To discriminate, more detailed observation is necessary.
As an experiment, let's study elements of speech signal and their
change of times.
<Analysis of Speech Wave >
Speech signal can be composed of
several elements. The figure right shows elements which are some linear
phase FIR digital filter outputs of speech signal. Frequency band of
linear phase FIR digital filters are manual adapted more
discriminative. In figure right, top red color wave form is original
wave form of one part of utterance japanese vowel "A". Next blue color
wave form and three gray color wave forms are elements of which sum
makes almost original wave form red color. Blue color is mainly caused
by vibration of vocal cords. And gray colors are burst signal in higher
frequency range, which is caused by stress at initial cycle of
vibration of vocal cords. And they are
not simple sin wave.
Besides japanese vowel "A" is composed of set of higher frequency
elements, let study next japanese vowel "I". "I" is composed of a
base wave and some waves like noise on the base wave. In figure
right, blue color, element 1, is base and gray color below,
element 2, is high frequency waves on the base. If japanese
vowel "I" without element 2, it's heard as japanese vowel "U."
Next is japanese vowel "E." It mainly consists of element 1,
which is heard as "O" when it's solo, and element 2 which
features "E." Element 3 gives effect to be heard as surely "E."
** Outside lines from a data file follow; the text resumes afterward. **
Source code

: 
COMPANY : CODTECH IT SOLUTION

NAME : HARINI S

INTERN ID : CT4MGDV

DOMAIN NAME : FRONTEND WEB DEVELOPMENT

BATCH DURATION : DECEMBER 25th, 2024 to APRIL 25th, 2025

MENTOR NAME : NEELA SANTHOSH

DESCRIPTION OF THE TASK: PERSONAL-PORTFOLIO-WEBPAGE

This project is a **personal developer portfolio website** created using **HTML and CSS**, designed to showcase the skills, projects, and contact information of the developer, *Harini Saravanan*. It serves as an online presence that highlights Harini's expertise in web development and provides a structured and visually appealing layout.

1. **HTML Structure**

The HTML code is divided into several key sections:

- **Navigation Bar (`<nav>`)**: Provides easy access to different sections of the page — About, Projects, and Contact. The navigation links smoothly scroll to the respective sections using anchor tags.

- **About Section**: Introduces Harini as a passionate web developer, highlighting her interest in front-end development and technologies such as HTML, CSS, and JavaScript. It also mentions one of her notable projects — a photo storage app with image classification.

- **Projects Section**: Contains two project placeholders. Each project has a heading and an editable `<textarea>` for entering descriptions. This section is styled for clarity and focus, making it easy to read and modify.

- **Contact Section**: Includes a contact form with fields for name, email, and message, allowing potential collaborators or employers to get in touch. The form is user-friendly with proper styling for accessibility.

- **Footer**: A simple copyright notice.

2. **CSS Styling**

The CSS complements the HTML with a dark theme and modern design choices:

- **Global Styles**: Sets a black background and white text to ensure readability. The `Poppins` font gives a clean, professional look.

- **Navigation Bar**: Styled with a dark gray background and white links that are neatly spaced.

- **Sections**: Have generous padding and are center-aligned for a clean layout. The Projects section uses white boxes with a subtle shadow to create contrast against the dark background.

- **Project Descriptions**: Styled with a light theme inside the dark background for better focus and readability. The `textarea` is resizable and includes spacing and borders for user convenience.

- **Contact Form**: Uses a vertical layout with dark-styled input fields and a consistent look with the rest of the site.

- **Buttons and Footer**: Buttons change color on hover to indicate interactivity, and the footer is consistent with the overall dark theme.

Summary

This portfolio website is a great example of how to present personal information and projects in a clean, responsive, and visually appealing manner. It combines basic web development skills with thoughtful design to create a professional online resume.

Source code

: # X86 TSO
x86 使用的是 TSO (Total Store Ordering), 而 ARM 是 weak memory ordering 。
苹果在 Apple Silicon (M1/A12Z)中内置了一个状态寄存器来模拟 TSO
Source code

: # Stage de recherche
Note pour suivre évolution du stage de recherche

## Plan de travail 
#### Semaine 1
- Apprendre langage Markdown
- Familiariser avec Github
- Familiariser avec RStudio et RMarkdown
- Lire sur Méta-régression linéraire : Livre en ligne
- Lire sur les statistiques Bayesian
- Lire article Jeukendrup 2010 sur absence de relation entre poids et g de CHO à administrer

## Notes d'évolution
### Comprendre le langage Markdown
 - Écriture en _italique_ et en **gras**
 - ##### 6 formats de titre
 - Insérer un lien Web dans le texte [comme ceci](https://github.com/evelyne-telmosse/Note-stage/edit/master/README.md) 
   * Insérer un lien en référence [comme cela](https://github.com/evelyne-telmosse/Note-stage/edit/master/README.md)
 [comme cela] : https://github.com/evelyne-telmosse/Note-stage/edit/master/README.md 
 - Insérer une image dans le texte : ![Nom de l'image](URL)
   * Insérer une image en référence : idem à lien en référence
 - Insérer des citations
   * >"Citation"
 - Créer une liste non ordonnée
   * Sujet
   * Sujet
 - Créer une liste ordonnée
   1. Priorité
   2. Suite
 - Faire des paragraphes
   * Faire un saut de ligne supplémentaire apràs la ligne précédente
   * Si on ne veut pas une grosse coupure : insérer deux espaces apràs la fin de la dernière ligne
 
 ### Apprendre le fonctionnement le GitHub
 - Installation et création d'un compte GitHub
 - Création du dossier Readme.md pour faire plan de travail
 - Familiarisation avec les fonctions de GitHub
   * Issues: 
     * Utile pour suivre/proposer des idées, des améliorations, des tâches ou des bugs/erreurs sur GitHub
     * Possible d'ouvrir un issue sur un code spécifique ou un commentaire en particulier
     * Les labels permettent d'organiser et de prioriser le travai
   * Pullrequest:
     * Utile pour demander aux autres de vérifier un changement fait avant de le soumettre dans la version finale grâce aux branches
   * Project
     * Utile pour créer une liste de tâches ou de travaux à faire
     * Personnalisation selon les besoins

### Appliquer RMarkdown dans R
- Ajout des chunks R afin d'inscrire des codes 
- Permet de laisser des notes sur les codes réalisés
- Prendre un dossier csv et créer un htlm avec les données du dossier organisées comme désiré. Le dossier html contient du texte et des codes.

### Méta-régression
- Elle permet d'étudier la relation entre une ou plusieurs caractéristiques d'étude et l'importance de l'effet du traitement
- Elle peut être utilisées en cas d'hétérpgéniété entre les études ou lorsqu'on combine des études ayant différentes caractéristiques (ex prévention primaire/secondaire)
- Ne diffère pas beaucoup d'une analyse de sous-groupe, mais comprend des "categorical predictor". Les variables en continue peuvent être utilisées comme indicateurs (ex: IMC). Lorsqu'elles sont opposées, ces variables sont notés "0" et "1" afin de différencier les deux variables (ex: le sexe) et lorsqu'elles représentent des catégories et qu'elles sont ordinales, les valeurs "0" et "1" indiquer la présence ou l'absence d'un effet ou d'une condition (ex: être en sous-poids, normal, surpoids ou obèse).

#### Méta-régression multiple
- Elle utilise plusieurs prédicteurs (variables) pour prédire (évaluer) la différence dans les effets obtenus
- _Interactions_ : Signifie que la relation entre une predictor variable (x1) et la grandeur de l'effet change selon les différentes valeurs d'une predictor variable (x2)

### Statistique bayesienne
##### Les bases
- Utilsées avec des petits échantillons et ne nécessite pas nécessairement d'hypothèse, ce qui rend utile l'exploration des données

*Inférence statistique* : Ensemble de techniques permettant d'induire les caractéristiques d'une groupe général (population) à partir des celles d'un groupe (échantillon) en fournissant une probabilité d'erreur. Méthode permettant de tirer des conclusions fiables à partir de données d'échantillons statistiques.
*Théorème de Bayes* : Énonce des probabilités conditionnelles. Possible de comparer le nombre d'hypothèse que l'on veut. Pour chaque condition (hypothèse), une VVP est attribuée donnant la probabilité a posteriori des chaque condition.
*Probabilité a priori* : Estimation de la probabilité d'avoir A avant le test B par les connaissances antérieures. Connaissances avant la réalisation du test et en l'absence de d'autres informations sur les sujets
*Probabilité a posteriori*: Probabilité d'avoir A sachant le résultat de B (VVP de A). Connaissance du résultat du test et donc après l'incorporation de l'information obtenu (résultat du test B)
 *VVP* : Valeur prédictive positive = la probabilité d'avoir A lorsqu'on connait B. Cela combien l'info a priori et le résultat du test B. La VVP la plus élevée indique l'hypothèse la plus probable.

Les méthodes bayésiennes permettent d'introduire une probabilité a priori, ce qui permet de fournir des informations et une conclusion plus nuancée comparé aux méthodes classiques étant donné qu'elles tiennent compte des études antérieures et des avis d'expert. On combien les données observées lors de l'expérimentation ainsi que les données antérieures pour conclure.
Human discrimination may use dynamic changing portion rather than
stable portion of speech signal. Sometimes, a part speech wave which is
cut out from continuous speech, is heard as other different syllable
from the syllable in the continuous speech. This might be explained by
human discrimination priority to dynamic changing portion rather than
stable ones.
As simple samples, little bit hard to observe, there are initial
dynamic portion of utterance japanese vowel "A",
"I", "U",
"E", and "O".
|
|
Beside utterance japanese vowel "A" makes a set of higher frequency
waves, some kind of utterance makes sound restrained. For example,
utterance japanese "MU", the figure below is comparison a part of
consonant of "MU" with a part of vowel of "MU." Both have gray color
element of which cycle is same. But, level of gray color element in
consonant is restrained and is very small than one in vowel. In vowel,
with blue color element, gray color element is opened and is well.
As a simple sample, there is utterance japanese "MA."
|
|
Generally, japanese consonant portion is not same,
but is
sometimes modified
due to having reflection of each vowel following the consonant.
Difference from other language
utterance:
In Japanese utterance, independent consonant is rare case.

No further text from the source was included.